McDaniel spent five seasons with the 49ers, mostly as the run game coordinator. His tenure concluded with their second NFC Championship Game appearance in three seasons; McDaniel served as the offensive coordinator that season before he left to become the Dolphins' head coach.

Early life and playing career
McDaniel was born in Aurora, Colorado (where he became best friends with comedian Dan Soder) in 1983. He graduated from Smoky Hill High School in 2001. He played college football as a wide receiver at Yale, where he graduated with a degree in history.

Coaching career

Denver Broncos
McDaniel was hired in 2005, at the age of 22 by his hometown Denver Broncos as a coaching intern under head coach Mike Shanahan. The Broncos in 2005 finished with what was at the time their best record since John Elway's retirement six years earlier, at 13-3. In the postseason, they defeated the defending back-to-back Super Bowl champion New England Patriots 27-13 in the Divisional Round before falling to the eventual Super Bowl champion Pittsburgh Steelers 34-17 in the AFC Championship Game.

Houston Texans
In 2006, McDaniel was hired by the Houston Texans as an offensive assistant under head coach Gary Kubiak, whom McDaniel worked alongside at the Denver Broncos a season earlier. During his tenure in Houston, McDaniel assisted three different offensive coordinators and future head coaches; Troy Calhoun, Mike Sherman, and Kyle Shanahan.

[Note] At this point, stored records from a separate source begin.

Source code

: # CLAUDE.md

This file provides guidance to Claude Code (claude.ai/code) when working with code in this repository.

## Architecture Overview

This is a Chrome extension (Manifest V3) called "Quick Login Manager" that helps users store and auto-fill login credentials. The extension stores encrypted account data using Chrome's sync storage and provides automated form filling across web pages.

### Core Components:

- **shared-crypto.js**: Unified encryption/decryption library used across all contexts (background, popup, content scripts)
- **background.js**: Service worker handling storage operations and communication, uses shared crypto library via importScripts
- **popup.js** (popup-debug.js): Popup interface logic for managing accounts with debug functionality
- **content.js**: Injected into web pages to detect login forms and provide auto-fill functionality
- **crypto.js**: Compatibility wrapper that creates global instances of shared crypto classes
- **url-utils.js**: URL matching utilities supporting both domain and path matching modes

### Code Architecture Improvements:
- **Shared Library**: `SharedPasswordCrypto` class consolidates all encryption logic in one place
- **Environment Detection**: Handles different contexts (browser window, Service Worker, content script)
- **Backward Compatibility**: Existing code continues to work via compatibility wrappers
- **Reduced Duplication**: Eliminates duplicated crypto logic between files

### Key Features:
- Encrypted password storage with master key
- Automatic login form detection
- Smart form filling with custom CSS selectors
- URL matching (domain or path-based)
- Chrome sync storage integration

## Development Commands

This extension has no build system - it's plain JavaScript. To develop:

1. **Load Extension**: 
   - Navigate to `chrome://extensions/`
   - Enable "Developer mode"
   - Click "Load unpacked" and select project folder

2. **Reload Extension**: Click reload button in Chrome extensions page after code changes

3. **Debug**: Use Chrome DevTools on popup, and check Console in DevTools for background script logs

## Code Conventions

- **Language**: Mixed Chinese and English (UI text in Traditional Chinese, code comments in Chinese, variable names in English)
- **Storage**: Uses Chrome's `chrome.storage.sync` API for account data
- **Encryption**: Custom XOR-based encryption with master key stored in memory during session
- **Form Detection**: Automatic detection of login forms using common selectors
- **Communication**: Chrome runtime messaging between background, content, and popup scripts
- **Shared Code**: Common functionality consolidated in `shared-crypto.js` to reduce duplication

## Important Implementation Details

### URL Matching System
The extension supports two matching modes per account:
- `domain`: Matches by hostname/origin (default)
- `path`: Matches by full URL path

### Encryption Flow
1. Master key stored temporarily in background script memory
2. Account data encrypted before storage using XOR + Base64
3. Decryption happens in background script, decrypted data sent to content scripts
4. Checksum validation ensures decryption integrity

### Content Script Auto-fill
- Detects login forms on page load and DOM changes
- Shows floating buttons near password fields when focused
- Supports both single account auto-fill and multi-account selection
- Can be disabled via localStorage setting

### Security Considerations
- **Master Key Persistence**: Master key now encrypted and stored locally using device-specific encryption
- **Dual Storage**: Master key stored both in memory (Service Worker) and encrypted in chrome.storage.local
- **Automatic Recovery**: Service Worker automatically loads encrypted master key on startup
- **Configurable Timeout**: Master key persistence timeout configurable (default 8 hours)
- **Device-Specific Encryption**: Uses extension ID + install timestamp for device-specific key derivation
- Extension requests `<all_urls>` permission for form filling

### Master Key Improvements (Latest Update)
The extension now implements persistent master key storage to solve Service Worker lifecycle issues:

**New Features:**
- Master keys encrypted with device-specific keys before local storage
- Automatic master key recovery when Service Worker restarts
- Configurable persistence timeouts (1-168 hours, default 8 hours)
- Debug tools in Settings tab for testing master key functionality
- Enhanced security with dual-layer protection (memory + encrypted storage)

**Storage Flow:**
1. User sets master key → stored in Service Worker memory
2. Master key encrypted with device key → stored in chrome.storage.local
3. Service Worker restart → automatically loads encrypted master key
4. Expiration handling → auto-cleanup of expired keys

California Redwoods / Sacramento Mountain Lions
In 2009, McDaniel was hired by the California Redwoods, a team from the now-defunct UFL football league as a running backs coach under former Minnesota Vikings/Arizona Cardinals head coach Dennis Green. In McDaniel's second year, the team relocated to Sacramento and was subsequently renamed the Sacramento Mountain Lions.

Washington Redskins
In 2011, McDaniel was hired by the Washington Redskins as an offensive assistant, reuniting with Redskins head coach Mike Shanahan, who was McDaniel's mentor six seasons earlier on the Denver Broncos. It was there where McDaniel worked alongside three other future head coaches: Kyle Shanahan, Sean McVay, and Matt LaFleur. In 2013, McDaniel was promoted to wide receivers coach following the departure of Ike Hilliard, who left to join the Buffalo Bills in the same position. McDaniel would not be retained under new head coach Jay Gruden.

Cleveland Browns
McDaniel was hired in 2014 by the Cleveland Browns as their wide receivers coach under new head coach Mike Pettine.

Atlanta Falcons
McDaniel was hired by the Atlanta Falcons as an offensive assistant coach under new head coach Dan Quinn in 2015.

San Francisco 49ers
In 2017, McDaniel was hired by the San Francisco 49ers as their run game coordinator under his long-time associate and new head coach Kyle Shanahan, whom he worked alongside for a total of nine seasons on the Texans, Redskins, Browns, and Falcons. During the 2019 season, McDaniel and the Niners appeared in Super Bowl LIV, where they lost to the Kansas City Chiefs 31-20. On January 18, 2021, McDaniel was promoted to offensive coordinator, following the departure of passing game coordinator Mike LaFleur, who left to become the offensive coordinator for the New York Jets.

Miami Dolphins
The Miami Dolphins hired McDaniel as their fourteenth head coach on February 6, 2022. On September 11, 2022, McDaniel made his regular season head coaching debut against the New England Patriots and led the Dolphins to a 20-7 victory, marking McDaniel's first victory as a head coach. McDaniel became the first Dolphins head coach since Nick Saban in 2005 to win his first game as Miami's head coach, and the first in franchise history to win a season opener as a rookie head coach.
McDaniel also helped the Dolphins defeat the Bills for the first time since the 2018 season.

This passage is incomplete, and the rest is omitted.